=== Dataset entries ===

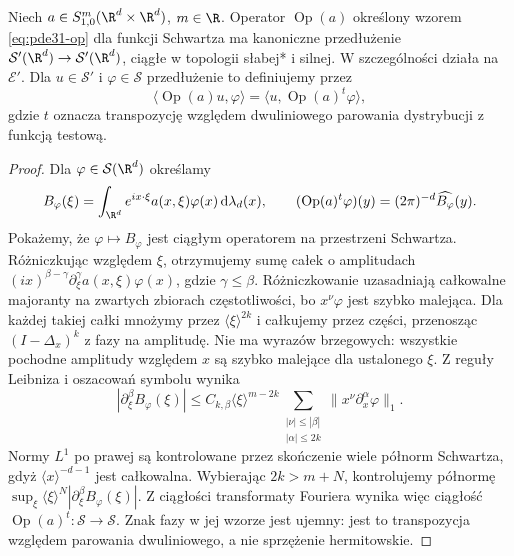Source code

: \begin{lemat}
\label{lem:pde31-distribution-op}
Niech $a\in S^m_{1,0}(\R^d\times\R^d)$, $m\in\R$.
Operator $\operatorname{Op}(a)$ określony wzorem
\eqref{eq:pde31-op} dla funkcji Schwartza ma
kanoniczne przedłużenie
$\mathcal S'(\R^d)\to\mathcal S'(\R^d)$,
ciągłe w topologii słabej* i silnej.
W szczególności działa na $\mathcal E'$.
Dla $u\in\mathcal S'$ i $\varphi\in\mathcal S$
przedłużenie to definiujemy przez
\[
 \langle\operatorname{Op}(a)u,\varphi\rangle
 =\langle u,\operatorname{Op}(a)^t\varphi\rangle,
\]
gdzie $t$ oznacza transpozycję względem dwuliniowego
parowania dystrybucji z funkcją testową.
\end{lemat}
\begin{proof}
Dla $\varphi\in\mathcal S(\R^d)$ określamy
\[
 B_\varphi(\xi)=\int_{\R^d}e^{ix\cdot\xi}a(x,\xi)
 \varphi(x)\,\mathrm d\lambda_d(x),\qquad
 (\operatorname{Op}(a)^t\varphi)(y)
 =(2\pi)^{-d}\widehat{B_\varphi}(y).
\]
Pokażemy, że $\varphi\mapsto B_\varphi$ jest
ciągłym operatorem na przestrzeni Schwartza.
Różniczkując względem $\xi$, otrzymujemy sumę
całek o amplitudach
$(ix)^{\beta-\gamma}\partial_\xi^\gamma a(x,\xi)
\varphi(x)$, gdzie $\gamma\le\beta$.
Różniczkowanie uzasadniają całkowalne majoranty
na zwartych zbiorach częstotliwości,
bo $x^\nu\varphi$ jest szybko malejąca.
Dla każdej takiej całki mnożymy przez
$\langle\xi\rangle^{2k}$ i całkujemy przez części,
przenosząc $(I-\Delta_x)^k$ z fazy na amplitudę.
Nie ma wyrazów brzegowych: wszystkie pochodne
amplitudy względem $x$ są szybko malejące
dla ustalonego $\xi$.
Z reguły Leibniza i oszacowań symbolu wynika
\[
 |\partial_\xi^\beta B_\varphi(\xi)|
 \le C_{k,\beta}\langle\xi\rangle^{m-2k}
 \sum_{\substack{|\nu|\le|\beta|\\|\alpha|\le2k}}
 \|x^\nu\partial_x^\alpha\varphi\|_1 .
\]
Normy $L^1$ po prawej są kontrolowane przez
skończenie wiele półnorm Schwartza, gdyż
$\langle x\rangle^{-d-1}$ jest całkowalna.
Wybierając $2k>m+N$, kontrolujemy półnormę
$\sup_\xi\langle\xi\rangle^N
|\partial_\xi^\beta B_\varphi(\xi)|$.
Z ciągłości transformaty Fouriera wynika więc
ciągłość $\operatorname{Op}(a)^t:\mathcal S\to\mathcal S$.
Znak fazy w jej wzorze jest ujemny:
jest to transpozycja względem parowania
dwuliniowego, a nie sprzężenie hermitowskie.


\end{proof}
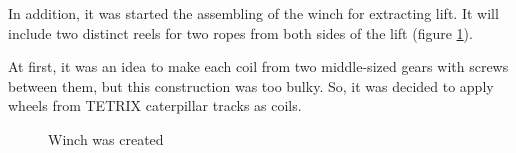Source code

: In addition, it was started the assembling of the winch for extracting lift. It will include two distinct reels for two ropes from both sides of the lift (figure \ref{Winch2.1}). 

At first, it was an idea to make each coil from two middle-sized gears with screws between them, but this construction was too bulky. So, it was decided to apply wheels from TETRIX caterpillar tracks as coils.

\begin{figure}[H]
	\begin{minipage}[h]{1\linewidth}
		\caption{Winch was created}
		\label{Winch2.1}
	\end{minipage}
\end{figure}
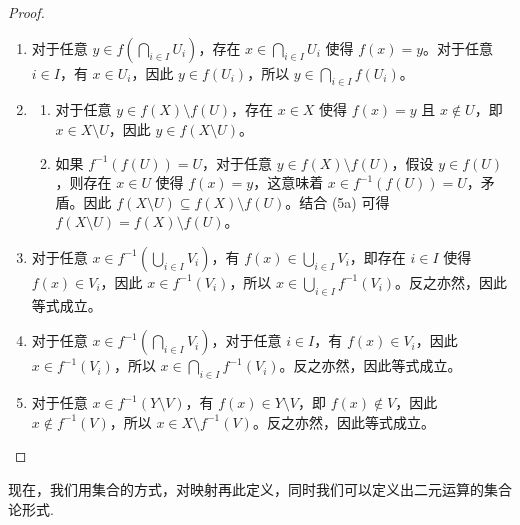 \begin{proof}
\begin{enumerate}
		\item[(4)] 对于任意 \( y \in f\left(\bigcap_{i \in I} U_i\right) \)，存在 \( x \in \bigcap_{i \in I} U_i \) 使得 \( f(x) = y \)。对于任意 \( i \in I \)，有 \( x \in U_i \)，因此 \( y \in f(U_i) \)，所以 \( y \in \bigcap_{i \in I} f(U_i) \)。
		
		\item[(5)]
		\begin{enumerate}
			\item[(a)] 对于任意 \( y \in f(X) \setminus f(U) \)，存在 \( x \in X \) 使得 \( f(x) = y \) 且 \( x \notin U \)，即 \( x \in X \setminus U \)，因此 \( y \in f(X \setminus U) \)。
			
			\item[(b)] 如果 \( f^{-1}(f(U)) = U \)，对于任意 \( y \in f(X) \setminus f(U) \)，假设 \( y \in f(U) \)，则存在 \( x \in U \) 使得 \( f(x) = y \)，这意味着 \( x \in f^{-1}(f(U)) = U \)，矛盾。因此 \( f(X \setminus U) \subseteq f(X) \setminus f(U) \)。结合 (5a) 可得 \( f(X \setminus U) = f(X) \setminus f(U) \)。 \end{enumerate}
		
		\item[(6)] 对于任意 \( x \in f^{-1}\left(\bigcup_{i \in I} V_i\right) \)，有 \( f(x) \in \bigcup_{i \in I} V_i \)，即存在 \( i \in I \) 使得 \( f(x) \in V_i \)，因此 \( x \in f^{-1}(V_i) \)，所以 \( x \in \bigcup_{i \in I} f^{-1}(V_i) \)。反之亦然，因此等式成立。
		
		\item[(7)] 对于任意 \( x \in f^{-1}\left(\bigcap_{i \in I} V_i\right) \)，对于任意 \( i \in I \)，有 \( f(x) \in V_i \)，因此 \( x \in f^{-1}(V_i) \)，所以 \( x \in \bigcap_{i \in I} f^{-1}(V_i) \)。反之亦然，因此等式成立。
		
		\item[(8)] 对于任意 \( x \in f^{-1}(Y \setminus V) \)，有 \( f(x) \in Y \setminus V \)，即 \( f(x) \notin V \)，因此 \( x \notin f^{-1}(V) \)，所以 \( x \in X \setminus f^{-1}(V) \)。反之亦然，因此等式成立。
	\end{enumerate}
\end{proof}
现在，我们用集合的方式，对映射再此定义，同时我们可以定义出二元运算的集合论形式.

=== Exercise ===
Reproduce verbatim only the segment of the listing bounded by the line containing "całek o amplitudach" and the line containing "i całkujemy przez", with both boundary lines included.

=== Result ===
całek o amplitudach
$(ix)^{\beta-\gamma}\partial_\xi^\gamma a(x,\xi)
\varphi(x)$, gdzie $\gamma\le\beta$.
Różniczkowanie uzasadniają całkowalne majoranty
na zwartych zbiorach częstotliwości,
bo $x^\nu\varphi$ jest szybko malejąca.
Dla każdej takiej całki mnożymy przez
$\langle\xi\rangle^{2k}$ i całkujemy przez części,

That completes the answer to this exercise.